_Records to use_
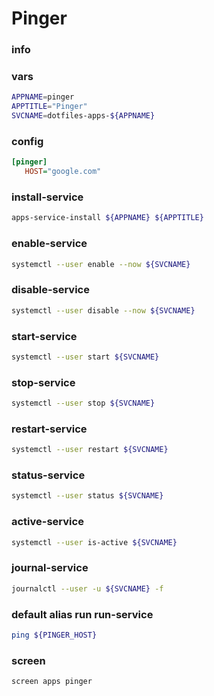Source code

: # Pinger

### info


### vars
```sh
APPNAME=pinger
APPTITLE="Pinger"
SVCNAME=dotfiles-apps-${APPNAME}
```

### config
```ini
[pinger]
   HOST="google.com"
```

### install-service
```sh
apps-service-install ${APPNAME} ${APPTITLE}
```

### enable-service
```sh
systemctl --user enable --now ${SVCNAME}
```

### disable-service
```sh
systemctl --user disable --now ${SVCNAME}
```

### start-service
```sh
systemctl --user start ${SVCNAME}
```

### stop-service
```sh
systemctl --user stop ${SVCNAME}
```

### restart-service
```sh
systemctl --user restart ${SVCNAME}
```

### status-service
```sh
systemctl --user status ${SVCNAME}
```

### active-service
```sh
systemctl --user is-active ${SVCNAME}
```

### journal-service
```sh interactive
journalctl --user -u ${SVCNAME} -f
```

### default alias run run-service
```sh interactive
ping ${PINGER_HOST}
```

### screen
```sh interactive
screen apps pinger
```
...
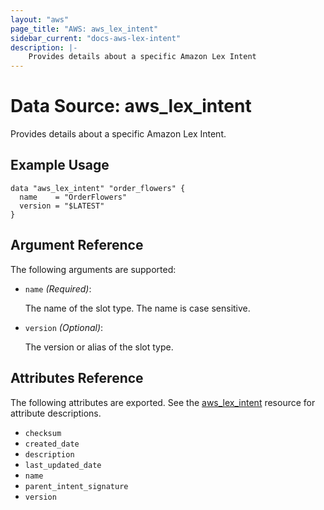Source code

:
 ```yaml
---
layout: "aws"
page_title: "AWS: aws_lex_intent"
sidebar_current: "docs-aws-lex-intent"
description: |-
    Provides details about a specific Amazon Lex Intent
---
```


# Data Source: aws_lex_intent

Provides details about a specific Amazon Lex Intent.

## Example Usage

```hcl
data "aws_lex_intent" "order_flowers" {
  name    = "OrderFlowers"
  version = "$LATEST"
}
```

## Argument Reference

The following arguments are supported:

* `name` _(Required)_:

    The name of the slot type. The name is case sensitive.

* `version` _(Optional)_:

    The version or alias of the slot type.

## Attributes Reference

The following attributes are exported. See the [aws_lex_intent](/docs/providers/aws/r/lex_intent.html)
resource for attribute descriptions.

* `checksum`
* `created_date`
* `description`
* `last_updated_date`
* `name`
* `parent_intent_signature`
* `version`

_Activity_
Would you please return all lines from the listing above that contain "following"?

_Result of the exercise_
The following arguments are supported:
The following attributes are exported. See the [aws_lex_intent](/docs/providers/aws/r/lex_intent.html)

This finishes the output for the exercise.